◆ Exercise prompt ◆
Only the pictures are to be left out; write out the rest of the data exactly.

◆ Data provided ◆
==*==
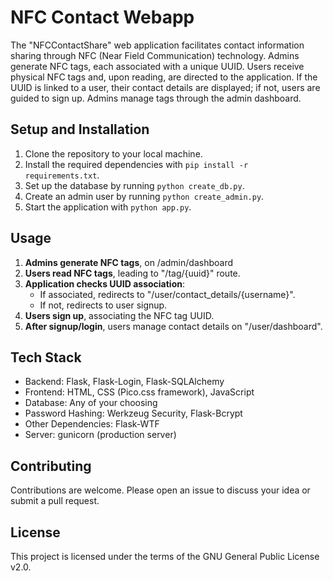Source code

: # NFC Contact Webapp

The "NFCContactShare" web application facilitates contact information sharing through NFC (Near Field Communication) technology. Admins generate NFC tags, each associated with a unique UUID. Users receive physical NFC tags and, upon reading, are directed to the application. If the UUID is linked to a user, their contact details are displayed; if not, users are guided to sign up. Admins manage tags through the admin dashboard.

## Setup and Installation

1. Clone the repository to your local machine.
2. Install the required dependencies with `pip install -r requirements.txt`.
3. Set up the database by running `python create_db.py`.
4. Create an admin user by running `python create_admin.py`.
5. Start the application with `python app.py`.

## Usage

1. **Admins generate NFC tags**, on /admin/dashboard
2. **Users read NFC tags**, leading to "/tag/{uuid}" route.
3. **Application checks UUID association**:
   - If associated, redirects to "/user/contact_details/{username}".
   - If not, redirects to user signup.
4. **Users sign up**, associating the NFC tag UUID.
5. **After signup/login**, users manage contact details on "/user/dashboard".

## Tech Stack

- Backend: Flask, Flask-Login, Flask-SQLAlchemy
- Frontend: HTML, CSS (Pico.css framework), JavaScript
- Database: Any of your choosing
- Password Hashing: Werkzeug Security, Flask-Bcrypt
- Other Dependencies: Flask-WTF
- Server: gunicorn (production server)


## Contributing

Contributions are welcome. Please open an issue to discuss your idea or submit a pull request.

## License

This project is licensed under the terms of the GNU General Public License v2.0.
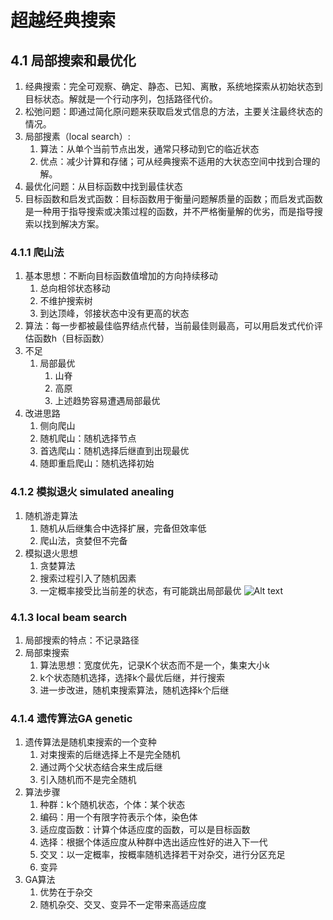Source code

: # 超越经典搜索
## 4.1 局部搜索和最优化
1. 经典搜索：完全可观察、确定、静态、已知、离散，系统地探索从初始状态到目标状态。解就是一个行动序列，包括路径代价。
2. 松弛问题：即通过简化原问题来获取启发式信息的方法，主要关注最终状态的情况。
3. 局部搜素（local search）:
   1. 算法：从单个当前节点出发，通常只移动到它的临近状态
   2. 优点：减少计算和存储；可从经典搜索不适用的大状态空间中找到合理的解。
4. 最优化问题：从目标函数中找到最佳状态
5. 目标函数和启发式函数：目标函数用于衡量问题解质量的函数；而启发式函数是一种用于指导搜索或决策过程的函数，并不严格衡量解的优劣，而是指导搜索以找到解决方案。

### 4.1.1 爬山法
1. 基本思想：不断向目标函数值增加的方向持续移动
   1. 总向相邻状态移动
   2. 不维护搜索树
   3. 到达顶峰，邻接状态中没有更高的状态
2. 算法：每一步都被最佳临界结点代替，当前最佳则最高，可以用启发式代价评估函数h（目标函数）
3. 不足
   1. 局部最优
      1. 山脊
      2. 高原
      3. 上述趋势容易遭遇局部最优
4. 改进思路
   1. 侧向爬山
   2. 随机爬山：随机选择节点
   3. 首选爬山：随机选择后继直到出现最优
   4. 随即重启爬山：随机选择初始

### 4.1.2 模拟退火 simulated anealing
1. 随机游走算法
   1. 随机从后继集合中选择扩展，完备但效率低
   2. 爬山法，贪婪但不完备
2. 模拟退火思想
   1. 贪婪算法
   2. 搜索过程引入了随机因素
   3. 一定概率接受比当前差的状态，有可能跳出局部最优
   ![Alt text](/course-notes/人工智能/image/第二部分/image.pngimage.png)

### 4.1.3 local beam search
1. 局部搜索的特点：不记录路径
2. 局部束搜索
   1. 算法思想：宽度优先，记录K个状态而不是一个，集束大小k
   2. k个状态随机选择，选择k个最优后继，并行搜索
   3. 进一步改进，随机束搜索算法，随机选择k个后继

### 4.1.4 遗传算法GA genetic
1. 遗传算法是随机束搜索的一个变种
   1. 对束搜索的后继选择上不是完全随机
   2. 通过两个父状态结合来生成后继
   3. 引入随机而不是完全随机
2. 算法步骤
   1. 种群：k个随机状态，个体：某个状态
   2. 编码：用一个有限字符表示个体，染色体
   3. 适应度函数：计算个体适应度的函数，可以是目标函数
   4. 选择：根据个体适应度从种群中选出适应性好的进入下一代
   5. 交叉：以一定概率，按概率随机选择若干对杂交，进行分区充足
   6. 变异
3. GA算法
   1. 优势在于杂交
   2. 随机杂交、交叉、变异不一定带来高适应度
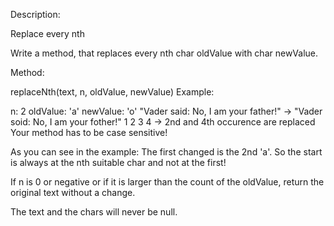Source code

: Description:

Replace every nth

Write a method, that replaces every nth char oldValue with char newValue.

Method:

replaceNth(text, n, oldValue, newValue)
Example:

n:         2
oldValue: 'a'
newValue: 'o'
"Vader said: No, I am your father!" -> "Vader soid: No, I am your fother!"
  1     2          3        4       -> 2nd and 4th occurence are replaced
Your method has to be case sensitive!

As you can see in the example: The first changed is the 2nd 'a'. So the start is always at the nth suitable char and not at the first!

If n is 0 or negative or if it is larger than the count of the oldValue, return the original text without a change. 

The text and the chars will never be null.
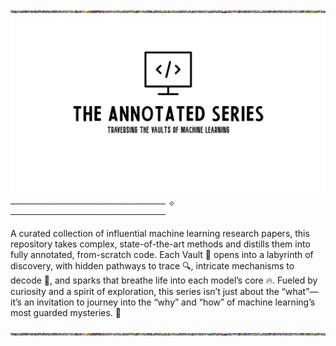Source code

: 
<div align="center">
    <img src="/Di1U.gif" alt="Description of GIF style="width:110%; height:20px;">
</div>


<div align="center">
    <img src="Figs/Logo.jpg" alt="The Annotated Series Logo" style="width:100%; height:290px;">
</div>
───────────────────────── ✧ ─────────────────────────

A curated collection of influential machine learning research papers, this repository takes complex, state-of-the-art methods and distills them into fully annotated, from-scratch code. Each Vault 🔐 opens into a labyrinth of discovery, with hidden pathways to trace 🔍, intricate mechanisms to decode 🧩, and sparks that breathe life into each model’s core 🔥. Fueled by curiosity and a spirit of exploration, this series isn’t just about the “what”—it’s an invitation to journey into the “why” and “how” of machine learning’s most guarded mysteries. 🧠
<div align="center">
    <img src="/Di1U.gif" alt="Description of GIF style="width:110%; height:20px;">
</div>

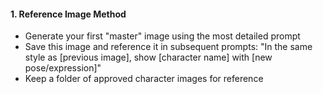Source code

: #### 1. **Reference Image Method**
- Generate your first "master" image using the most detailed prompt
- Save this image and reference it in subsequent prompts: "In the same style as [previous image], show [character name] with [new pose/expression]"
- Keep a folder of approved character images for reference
==*==
◆ Solved exercise ◆
Source code

: # NFC Contact Webapp

The "NFCContactShare" web application facilitates contact information sharing through NFC (Near Field Communication) technology. Admins generate NFC tags, each associated with a unique UUID. Users receive physical NFC tags and, upon reading, are directed to the application. If the UUID is linked to a user, their contact details are displayed; if not, users are guided to sign up. Admins manage tags through the admin dashboard.

## Setup and Installation

1. Clone the repository to your local machine.
2. Install the required dependencies with `pip install -r requirements.txt`.
3. Set up the database by running `python create_db.py`.
4. Create an admin user by running `python create_admin.py`.
5. Start the application with `python app.py`.

## Usage

1. **Admins generate NFC tags**, on /admin/dashboard
2. **Users read NFC tags**, leading to "/tag/{uuid}" route.
3. **Application checks UUID association**:
   - If associated, redirects to "/user/contact_details/{username}".
   - If not, redirects to user signup.
4. **Users sign up**, associating the NFC tag UUID.
5. **After signup/login**, users manage contact details on "/user/dashboard".

## Tech Stack

- Backend: Flask, Flask-Login, Flask-SQLAlchemy
- Frontend: HTML, CSS (Pico.css framework), JavaScript
- Database: Any of your choosing
- Password Hashing: Werkzeug Security, Flask-Bcrypt
- Other Dependencies: Flask-WTF
- Server: gunicorn (production server)


## Contributing

Contributions are welcome. Please open an issue to discuss your idea or submit a pull request.

## License

This project is licensed under the terms of the GNU General Public License v2.0.
Source code

: # 超越经典搜索
## 4.1 局部搜索和最优化
1. 经典搜索：完全可观察、确定、静态、已知、离散，系统地探索从初始状态到目标状态。解就是一个行动序列，包括路径代价。
2. 松弛问题：即通过简化原问题来获取启发式信息的方法，主要关注最终状态的情况。
3. 局部搜素（local search）:
   1. 算法：从单个当前节点出发，通常只移动到它的临近状态
   2. 优点：减少计算和存储；可从经典搜索不适用的大状态空间中找到合理的解。
4. 最优化问题：从目标函数中找到最佳状态
5. 目标函数和启发式函数：目标函数用于衡量问题解质量的函数；而启发式函数是一种用于指导搜索或决策过程的函数，并不严格衡量解的优劣，而是指导搜索以找到解决方案。

### 4.1.1 爬山法
1. 基本思想：不断向目标函数值增加的方向持续移动
   1. 总向相邻状态移动
   2. 不维护搜索树
   3. 到达顶峰，邻接状态中没有更高的状态
2. 算法：每一步都被最佳临界结点代替，当前最佳则最高，可以用启发式代价评估函数h（目标函数）
3. 不足
   1. 局部最优
      1. 山脊
      2. 高原
      3. 上述趋势容易遭遇局部最优
4. 改进思路
   1. 侧向爬山
   2. 随机爬山：随机选择节点
   3. 首选爬山：随机选择后继直到出现最优
   4. 随即重启爬山：随机选择初始

### 4.1.2 模拟退火 simulated anealing
1. 随机游走算法
   1. 随机从后继集合中选择扩展，完备但效率低
   2. 爬山法，贪婪但不完备
2. 模拟退火思想
   1. 贪婪算法
   2. 搜索过程引入了随机因素
   3. 一定概率接受比当前差的状态，有可能跳出局部最优
   ![Alt text](/course-notes/人工智能/image/第二部分/image.pngimage.png)

### 4.1.3 local beam search
1. 局部搜索的特点：不记录路径
2. 局部束搜索
   1. 算法思想：宽度优先，记录K个状态而不是一个，集束大小k
   2. k个状态随机选择，选择k个最优后继，并行搜索
   3. 进一步改进，随机束搜索算法，随机选择k个后继

### 4.1.4 遗传算法GA genetic
1. 遗传算法是随机束搜索的一个变种
   1. 对束搜索的后继选择上不是完全随机
   2. 通过两个父状态结合来生成后继
   3. 引入随机而不是完全随机
2. 算法步骤
   1. 种群：k个随机状态，个体：某个状态
   2. 编码：用一个有限字符表示个体，染色体
   3. 适应度函数：计算个体适应度的函数，可以是目标函数
   4. 选择：根据个体适应度从种群中选出适应性好的进入下一代
   5. 交叉：以一定概率，按概率随机选择若干对杂交，进行分区充足
   6. 变异
3. GA算法
   1. 优势在于杂交
   2. 随机杂交、交叉、变异不一定带来高适应度
Source code

: Description:

Replace every nth

Write a method, that replaces every nth char oldValue with char newValue.

Method:

replaceNth(text, n, oldValue, newValue)
Example:

n:         2
oldValue: 'a'
newValue: 'o'
"Vader said: No, I am your father!" -> "Vader soid: No, I am your fother!"
  1     2          3        4       -> 2nd and 4th occurence are replaced
Your method has to be case sensitive!

As you can see in the example: The first changed is the 2nd 'a'. So the start is always at the nth suitable char and not at the first!

If n is 0 or negative or if it is larger than the count of the oldValue, return the original text without a change. 

The text and the chars will never be null.
Source code

: 
<div align="center">
    <img src="/Di1U.gif" alt="Description of GIF style="width:110%; height:20px;">
</div>


<div align="center">
    <img src="Figs/Logo.jpg" alt="The Annotated Series Logo" style="width:100%; height:290px;">
</div>
───────────────────────── ✧ ─────────────────────────

A curated collection of influential machine learning research papers, this repository takes complex, state-of-the-art methods and distills them into fully annotated, from-scratch code. Each Vault 🔐 opens into a labyrinth of discovery, with hidden pathways to trace 🔍, intricate mechanisms to decode 🧩, and sparks that breathe life into each model’s core 🔥. Fueled by curiosity and a spirit of exploration, this series isn’t just about the “what”—it’s an invitation to journey into the “why” and “how” of machine learning’s most guarded mysteries. 🧠
<div align="center">
    <img src="/Di1U.gif" alt="Description of GIF style="width:110%; height:20px;">
</div>

Source code

: #### 1. **Reference Image Method**
- Generate your first "master" image using the most detailed prompt
- Save this image and reference it in subsequent prompts: "In the same style as [previous image], show [character name] with [new pose/expression]"
- Keep a folder of approved character images for reference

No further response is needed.